PROGRESSION TO PULMONARY HYPERTENSION (PHT)
Pts with significant, uncorrected ASD, VSD, or PDA may develop progressive, irreversible PHT with shunting of desaturated blood into the arterial circulation (right-to-left shunting). Fatigue, light-headedness, and chest pain due to RV ischemia are common, accompanied by cyanosis, clubbing of digits, loud P2, murmur of pulmonary valve regurgitation, and signs of RV failure. ECG and echocardiogram show RV hypertrophy. Surgical correction of congenital defects contraindicated with severe PHT and right-to-left shunting.
PULMONIC STENOSIS (PS)
A transpulmonary valve gradient <50 mmHg rarely causes symptoms, and progression tends not to occur. Higher gradients result in dyspnea, fatigue, light- headedness, chest pain (RV ischemia).
PHYSICAL EXAMINATION Shows jugular venous distention with prominent a wave, RV parasternal impulse, wide splitting of S2 with soft P2, ejection click followed by “diamond-shaped” systolic murmur at upper left sternal border, S4.
ECG RA and RV enlargement in advanced PS.
CXR Often shows poststenotic dilatation of the pulmonary artery and RV enlargement.
ECHOCARDIOGRAPHY RV hypertrophy and “doming” of the pulmonic valve.

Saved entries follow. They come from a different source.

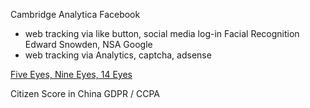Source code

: Cambridge Analytica
Facebook
- web tracking via like button, social media log-in
Facial Recognition
Edward Snowden, NSA
Google
- web tracking via Analytics, captcha, adsense

[Five Eyes, Nine Eyes, 14 Eyes](https://restoreprivacy.com/5-eyes-9-eyes-14-eyes/)

Citizen Score in China
GDPR / CCPA

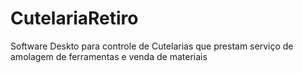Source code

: # CutelariaRetiro
Software Deskto para controle de Cutelarias que prestam serviço de amolagem de ferramentas e venda de materiais
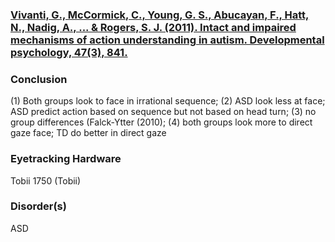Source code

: ### [Vivanti, G., McCormick, C., Young, G. S., Abucayan, F., Hatt, N., Nadig, A., ... & Rogers, S. J. (2011). Intact and impaired mechanisms of action understanding in autism. Developmental psychology, 47(3), 841.](https://www.ncbi.nlm.nih.gov/pubmed/21401220)
### Conclusion
(1) Both groups look to face in irrational sequence; (2) ASD look less at face; ASD predict action based on sequence but not based on head turn; (3) no group differences (Falck-Ytter (2010); (4) both groups look more to direct gaze face; TD do better in direct gaze
### Eyetracking Hardware
Tobii 1750 (Tobii)
### Disorder(s)
ASD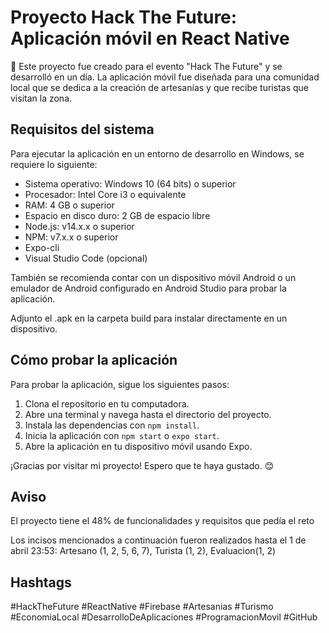 # Proyecto Hack The Future: Aplicación móvil en React Native

🚀 Este proyecto fue creado para el evento "Hack The Future" y se desarrolló en un día. La aplicación móvil fue diseñada para una comunidad local que se dedica a la creación de artesanías y que recibe turistas que visitan la zona.

## Requisitos del sistema

Para ejecutar la aplicación en un entorno de desarrollo en Windows, se requiere lo siguiente:

- Sistema operativo: Windows 10 (64 bits) o superior
- Procesador: Intel Core i3 o equivalente
- RAM: 4 GB o superior
- Espacio en disco duro: 2 GB de espacio libre
- Node.js: v14.x.x o superior
- NPM: v7.x.x o superior
- Expo-cli
- Visual Studio Code (opcional)

También se recomienda contar con un dispositivo móvil Android o un emulador de Android configurado en Android Studio para probar la aplicación. 

Adjunto el .apk en la carpeta build para instalar directamente en un dispositivo.

## Cómo probar la aplicación

Para probar la aplicación, sigue los siguientes pasos:

1. Clona el repositorio en tu computadora.
2. Abre una terminal y navega hasta el directorio del proyecto.
3. Instala las dependencias con `npm install`.
5. Inicia la aplicación con `npm start` o `expo start`.
6. Abre la aplicación en tu dispositivo móvil usando Expo.

¡Gracias por visitar mi proyecto! Espero que te haya gustado. 😊

## Aviso

El proyecto tiene el 48% de funcionalidades y requisitos que pedía el reto

Los incisos mencionados a continuación fueron realizados hasta el 1 de abril 23:53:
Artesano (1, 2, 5, 6, 7), Turista (1, 2), Evaluacion(1, 2)

## Hashtags

#HackTheFuture #ReactNative #Firebase #Artesanias #Turismo #EconomiaLocal #DesarrolloDeAplicaciones #ProgramacionMovil #GitHub

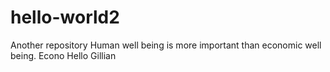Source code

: # hello-world2
Another repository
Human well being is more important than economic well being.  Econo
Hello Gillian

Doppler accurately measures transvalvular gradient.
Prophylaxis for infective endocarditis is mandatory. Moderate or severe stenosis (gradient >50 mmHg) requires surgical (or balloon) valvuloplasty.
COARCTATION OF THE AORTA
Aortic constriction just distal to the origin of the left subclavian artery is a surgically correctable form of hypertension (Chap. 124). Usually asymptomatic, but it may cause headache, fatigue, or claudication of lower extremities.
PHYSICAL EXAMINATION Hypertension in upper extremities; delayed femoral pulses with decreased pressure in lower extremities. Pulsatile collateral arteries can be palpated in the intercostal spaces. Systolic (and sometimes diastolic) murmur is best heard over the mid-upper back.
ECG LV hypertrophy.
CXR Notching of the ribs due to collateral arteries; “figure 3” appearance of distal aortic arch.
Surgical correction, although hypertension may persist. Antibiotic prophylaxis against endocarditis is required even after correction. Recoarctation after surgical repair may be amenable to percutaneous balloon dilatation.
For a more detailed discussion, see Friedman WF, Child JS: Congenital Heart Disease in the Adult, Chap. 234, p. 1331, HPIM-15.